Dataset items:
══════

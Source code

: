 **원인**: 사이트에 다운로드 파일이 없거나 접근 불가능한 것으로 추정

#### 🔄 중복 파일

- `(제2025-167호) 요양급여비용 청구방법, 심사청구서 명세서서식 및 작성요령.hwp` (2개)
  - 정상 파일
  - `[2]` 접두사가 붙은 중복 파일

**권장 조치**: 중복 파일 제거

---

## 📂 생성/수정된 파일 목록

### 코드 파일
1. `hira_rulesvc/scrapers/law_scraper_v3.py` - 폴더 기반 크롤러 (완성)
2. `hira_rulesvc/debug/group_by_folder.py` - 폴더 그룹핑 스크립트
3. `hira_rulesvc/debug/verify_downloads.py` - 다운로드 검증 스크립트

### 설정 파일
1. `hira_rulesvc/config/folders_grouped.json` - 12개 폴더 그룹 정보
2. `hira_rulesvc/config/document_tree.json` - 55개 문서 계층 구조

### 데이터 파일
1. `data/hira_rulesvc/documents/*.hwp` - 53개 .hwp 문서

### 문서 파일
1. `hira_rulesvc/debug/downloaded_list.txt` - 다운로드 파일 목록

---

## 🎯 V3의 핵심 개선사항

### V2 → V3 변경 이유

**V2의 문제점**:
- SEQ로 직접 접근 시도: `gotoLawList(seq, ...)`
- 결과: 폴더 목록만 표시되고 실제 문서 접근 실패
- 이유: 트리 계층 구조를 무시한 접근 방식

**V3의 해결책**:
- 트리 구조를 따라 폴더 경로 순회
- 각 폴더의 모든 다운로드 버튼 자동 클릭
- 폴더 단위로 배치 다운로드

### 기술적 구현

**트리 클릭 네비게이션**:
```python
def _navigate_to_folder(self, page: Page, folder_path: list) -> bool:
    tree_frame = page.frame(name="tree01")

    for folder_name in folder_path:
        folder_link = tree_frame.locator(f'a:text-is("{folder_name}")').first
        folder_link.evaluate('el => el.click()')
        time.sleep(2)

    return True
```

══════

TASK STATEMENT:
Retype only this portion of the data above: the line containing "접두사가 붙은 중복 파일", the line containing "12개 폴더 그룹 정보", and all lines between them, exactly.

RESULT BELOW:
  - `[2]` 접두사가 붙은 중복 파일

**권장 조치**: 중복 파일 제거

---

## 📂 생성/수정된 파일 목록

### 코드 파일
1. `hira_rulesvc/scrapers/law_scraper_v3.py` - 폴더 기반 크롤러 (완성)
2. `hira_rulesvc/debug/group_by_folder.py` - 폴더 그룹핑 스크립트
3. `hira_rulesvc/debug/verify_downloads.py` - 다운로드 검증 스크립트

### 설정 파일
1. `hira_rulesvc/config/folders_grouped.json` - 12개 폴더 그룹 정보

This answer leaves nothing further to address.